# Activity
For the listing that follows, give again exactly the lines from the one with "- **Descrição:** Muitos" to the one with "CPF e Telefone**", including both.

------ Exercise data

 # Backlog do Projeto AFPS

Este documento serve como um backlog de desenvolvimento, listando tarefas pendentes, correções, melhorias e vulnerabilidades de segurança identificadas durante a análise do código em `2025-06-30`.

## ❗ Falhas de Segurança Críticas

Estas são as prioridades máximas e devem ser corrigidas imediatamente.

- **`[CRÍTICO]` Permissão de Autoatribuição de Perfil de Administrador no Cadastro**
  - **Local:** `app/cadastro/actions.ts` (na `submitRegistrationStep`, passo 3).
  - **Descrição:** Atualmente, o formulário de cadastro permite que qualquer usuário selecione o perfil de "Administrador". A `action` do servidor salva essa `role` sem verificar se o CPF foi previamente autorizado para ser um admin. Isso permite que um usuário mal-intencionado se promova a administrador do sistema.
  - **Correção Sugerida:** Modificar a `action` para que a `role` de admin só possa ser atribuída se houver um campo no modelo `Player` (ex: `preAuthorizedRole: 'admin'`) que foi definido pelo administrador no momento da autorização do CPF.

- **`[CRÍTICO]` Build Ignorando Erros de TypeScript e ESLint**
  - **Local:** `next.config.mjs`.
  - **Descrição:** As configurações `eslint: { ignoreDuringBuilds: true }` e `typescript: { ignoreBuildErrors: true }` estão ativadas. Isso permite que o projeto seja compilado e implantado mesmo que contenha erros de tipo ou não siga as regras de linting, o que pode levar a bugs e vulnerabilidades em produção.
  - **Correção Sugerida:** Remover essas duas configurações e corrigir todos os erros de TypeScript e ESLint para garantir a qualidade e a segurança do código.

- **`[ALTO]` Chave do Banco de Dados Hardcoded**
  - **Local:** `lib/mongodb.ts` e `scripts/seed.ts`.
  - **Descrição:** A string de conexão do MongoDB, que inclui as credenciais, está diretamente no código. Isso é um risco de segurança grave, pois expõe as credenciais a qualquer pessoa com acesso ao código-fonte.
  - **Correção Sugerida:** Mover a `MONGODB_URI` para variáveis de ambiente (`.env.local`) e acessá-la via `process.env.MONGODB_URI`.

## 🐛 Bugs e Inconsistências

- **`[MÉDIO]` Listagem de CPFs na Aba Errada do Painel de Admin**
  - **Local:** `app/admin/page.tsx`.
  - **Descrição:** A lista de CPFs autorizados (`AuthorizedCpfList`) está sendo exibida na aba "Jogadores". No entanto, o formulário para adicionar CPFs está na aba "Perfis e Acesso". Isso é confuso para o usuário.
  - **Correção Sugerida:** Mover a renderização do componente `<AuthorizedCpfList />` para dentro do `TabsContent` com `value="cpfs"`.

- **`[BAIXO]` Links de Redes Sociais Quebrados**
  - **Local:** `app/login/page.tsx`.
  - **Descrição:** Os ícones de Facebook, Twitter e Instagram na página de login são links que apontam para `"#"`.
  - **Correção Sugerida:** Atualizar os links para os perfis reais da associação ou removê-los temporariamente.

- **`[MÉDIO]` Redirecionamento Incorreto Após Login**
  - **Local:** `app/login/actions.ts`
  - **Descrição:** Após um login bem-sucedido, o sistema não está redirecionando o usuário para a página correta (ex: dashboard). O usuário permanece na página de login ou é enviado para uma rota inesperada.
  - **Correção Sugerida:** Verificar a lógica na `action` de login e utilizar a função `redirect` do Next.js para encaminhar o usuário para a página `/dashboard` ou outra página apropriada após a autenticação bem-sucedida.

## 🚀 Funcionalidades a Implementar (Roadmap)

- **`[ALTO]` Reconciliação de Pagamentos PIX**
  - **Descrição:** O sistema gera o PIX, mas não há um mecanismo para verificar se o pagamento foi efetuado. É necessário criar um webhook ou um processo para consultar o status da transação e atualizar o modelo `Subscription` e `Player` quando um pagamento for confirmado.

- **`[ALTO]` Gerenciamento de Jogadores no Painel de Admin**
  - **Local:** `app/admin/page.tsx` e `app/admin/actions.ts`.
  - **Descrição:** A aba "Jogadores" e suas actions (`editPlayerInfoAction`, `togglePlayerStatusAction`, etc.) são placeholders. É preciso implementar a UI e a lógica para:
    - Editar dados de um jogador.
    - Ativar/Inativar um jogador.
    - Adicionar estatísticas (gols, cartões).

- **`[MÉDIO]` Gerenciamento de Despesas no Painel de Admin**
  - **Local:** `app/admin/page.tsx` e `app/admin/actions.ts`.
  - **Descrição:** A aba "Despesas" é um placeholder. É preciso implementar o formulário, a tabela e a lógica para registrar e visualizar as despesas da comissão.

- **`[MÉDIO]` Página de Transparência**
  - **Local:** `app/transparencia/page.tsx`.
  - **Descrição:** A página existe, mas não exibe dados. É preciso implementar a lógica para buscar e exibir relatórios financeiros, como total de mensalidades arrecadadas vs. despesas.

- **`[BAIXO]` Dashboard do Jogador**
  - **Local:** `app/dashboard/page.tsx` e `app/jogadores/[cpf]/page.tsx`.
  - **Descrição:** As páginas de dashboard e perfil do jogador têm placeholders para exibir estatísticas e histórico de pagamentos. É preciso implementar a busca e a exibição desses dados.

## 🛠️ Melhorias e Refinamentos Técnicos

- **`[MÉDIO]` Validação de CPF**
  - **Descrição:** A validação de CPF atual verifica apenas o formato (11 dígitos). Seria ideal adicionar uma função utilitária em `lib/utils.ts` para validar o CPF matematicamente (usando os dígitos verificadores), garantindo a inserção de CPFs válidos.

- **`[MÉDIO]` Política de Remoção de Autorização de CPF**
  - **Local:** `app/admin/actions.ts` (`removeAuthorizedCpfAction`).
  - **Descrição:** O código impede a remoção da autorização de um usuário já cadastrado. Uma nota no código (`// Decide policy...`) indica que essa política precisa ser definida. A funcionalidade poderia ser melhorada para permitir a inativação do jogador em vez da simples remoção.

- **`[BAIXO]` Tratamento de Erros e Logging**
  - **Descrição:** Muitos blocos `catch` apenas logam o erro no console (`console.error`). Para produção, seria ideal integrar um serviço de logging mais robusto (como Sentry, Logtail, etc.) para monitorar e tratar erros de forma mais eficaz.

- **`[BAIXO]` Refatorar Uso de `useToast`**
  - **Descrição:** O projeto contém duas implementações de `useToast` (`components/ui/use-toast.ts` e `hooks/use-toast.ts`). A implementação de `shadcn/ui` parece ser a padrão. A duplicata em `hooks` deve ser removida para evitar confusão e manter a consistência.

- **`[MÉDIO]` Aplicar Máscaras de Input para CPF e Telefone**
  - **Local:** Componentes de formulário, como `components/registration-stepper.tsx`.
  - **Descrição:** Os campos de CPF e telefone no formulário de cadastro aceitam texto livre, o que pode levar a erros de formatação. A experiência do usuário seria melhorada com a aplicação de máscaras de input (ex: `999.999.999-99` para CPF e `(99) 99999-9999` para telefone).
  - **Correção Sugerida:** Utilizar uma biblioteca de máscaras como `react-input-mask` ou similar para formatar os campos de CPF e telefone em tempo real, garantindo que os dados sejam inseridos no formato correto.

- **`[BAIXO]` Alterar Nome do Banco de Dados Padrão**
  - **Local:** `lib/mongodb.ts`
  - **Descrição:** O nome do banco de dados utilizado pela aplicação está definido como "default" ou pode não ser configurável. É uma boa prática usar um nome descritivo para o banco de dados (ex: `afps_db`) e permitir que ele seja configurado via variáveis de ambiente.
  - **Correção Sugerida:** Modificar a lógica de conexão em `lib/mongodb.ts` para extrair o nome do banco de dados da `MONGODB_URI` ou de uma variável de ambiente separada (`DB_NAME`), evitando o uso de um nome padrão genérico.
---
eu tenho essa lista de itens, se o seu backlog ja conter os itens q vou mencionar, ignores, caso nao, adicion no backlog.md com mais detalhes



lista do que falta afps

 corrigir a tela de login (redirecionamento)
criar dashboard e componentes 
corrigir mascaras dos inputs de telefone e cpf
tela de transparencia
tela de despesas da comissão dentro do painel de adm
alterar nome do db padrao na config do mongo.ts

------------
------ Exercise data

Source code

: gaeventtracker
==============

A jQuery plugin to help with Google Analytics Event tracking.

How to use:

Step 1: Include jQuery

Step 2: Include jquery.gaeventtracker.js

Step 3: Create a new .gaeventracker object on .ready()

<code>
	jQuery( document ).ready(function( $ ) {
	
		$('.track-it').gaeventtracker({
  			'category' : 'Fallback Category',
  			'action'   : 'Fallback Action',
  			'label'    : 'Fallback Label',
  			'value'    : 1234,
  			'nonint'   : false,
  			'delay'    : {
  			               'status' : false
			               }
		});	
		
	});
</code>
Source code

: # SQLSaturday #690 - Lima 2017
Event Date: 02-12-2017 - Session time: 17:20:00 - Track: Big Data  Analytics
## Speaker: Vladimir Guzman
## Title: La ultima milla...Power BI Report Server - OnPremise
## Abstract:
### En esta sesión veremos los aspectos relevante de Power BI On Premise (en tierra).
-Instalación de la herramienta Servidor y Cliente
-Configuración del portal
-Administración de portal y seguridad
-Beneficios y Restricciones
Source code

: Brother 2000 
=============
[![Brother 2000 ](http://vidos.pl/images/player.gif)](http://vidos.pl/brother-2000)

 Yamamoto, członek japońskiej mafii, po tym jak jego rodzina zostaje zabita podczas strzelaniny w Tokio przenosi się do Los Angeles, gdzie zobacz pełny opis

------------

# Finished task
  - **Descrição:** Muitos blocos `catch` apenas logam o erro no console (`console.error`). Para produção, seria ideal integrar um serviço de logging mais robusto (como Sentry, Logtail, etc.) para monitorar e tratar erros de forma mais eficaz.

- **`[BAIXO]` Refatorar Uso de `useToast`**
  - **Descrição:** O projeto contém duas implementações de `useToast` (`components/ui/use-toast.ts` e `hooks/use-toast.ts`). A implementação de `shadcn/ui` parece ser a padrão. A duplicata em `hooks` deve ser removida para evitar confusão e manter a consistência.

- **`[MÉDIO]` Aplicar Máscaras de Input para CPF e Telefone**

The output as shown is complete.